Notfallstation

Knochenbrüche & Co.: Wintersportler bescheren Spital viel Arbeit

Linda Aeschlimann, 3. Januar 2020, 15:33 Uhr
Das Kantonsspital Graubünden musste zahlreiche Brüche operieren in den letzten Tagen.
© Keystone
Von der Piste direkt ins Spital. Die schönen Skitage bringen nicht nur Jubel, Trubel, Sonnenschein, sondern haben auch ihre Schattenseiten. Im Kantonsspital Graubünden beispielsweise müssen Dutzende Wintersportler unters Messer.

«In den letzten Tagen haben wir in Chur rund 300 verletzte Wintersportler gezählt. Dabei wurden gut 200 Operationen gemacht», sagt Christoph Sommer, Chefarzt Chirurgie im Kantonsspital Graubünden. Die Feiertage sind nicht nur für die Skigebiete absolute Spitzenzeiten, sondern auch für die Notfallstationen.

Im Kantonsspital Graubünden liegt man bei der Patientenzahl ungefähr im Schnitt der letzten beiden Jahre. «Aber klar ist: Wir haben schon viel mehr zu tun als sonst an einem schönen Wochenende», sagt Sommer.

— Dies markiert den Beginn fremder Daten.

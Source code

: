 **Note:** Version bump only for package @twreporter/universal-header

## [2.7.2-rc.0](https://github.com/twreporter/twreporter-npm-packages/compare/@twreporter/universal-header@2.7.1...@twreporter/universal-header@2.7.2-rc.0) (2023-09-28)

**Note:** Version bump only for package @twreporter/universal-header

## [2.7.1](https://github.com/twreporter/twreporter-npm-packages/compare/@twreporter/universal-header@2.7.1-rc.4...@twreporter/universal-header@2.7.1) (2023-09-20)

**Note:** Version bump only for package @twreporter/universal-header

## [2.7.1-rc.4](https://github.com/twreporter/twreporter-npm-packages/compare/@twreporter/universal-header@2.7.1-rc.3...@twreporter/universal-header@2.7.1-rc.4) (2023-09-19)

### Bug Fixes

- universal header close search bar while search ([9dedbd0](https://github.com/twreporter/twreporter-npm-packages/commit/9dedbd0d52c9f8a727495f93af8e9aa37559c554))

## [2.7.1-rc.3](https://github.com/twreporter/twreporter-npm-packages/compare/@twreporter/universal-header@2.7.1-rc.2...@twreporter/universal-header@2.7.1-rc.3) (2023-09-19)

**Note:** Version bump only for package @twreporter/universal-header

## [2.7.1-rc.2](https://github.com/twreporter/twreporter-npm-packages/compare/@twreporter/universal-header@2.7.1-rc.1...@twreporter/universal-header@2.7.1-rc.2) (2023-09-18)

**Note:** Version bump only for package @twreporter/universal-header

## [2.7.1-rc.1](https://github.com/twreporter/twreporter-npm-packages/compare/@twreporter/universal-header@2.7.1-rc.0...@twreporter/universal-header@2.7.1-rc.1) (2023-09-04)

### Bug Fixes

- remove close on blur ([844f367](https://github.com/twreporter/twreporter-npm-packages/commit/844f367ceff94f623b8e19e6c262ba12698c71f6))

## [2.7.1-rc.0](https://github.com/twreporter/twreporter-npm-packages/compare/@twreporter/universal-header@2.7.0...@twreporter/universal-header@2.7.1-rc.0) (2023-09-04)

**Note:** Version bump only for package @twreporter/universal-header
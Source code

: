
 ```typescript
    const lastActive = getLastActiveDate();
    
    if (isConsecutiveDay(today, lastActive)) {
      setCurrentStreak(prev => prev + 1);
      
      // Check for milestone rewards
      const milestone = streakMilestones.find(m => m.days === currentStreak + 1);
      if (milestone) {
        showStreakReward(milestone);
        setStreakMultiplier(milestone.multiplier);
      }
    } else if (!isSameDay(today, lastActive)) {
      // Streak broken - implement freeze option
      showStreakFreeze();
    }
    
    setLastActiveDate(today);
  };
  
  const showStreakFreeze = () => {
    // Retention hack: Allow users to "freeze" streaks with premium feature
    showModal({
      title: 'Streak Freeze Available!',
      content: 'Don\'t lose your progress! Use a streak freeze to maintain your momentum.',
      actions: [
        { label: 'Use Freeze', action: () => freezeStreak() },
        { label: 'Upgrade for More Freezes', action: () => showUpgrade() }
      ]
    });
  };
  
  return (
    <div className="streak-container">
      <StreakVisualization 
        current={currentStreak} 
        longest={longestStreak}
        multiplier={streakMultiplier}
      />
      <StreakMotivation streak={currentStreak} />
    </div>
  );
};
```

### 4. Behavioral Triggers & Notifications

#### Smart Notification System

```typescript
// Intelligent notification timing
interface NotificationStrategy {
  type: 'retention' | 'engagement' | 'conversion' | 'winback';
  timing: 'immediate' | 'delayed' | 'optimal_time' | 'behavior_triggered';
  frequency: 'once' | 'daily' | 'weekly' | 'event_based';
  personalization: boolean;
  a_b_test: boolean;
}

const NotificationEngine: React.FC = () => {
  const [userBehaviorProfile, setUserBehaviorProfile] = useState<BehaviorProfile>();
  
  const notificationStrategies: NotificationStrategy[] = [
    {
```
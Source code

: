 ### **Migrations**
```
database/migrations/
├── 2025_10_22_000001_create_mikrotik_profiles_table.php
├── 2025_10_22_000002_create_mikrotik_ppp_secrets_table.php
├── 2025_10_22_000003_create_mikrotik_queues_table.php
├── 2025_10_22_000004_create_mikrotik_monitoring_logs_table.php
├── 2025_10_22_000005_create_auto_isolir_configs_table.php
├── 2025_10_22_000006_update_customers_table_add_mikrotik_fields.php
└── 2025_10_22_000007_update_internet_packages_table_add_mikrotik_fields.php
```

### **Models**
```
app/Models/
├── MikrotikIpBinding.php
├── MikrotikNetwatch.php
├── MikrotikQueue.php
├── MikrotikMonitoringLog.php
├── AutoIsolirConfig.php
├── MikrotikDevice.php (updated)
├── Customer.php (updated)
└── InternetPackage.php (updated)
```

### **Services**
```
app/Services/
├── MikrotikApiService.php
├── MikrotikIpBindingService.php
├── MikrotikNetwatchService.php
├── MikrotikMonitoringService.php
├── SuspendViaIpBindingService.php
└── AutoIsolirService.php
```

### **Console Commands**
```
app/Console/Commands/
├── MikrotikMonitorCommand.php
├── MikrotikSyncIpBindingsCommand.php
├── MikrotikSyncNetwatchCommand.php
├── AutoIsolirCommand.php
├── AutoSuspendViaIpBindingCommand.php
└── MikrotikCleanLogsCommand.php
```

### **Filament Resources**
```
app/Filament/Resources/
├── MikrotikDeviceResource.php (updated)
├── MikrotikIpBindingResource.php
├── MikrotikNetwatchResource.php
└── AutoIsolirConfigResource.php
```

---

Viele schwer Verletzte in Chur

Dabei ist das Unfallbild meistens das gleiche: Knochenbrüche. Diese reichen von der Hand über die Schulter bis zu den Beinen. Es gab in den vergangenen Tagen aber auch noch schwerere Verletzungen wie beispielsweise Beckenbrüche, die zu inneren Blutungen führten.

An den Spitzentagen zählt das Churer Spital 40 bis 45 verletzte Wintersportler. «Da wir ein Zentrumsspital sind, sind relativ viele schwer Verletzte bei uns. Die müssen dann stationär behandelt werden», sagt Sommer. Deshalb sind im Kantonsspital Graubünden zurzeit die Betten voll. «Wir müssen schauen, dass wir möglichst schnell die Patienten wieder entlassen und Platz machen».

Patienten vor allem aus dem Unterland

Wenn die Patienten noch nicht entlassen werden können, dann wird in Chur geschaut, dass man die ausländischen Patienten in ihr Heimatland verlegen kann und die Schweizer in ein regionales Spital.
«Die meisten Patienten sind Schweizer aus dem Unterland. Aber in den letzten Tagen hatten wir auch zahlreiche Verletzte aus Deutschland und den Niederlanden», sagt Sommer. 

Nicht nur für den Chefarzt der Unfallchirurgie bedeuten diese Tage mehr Arbeit, sondern auch für einen grossen Teil des Spitalpersonals. Zwar gebe es keine Feriensperre, aber die halbe Equipe sei immer vor Ort. «In den kritischen Bereichen wie Notfall und Operationssaal gibt dies eine doppelte oder dreifache Personalbesetzung im Vergleich zu sonstigen Feiertagen oder Wochenenden.»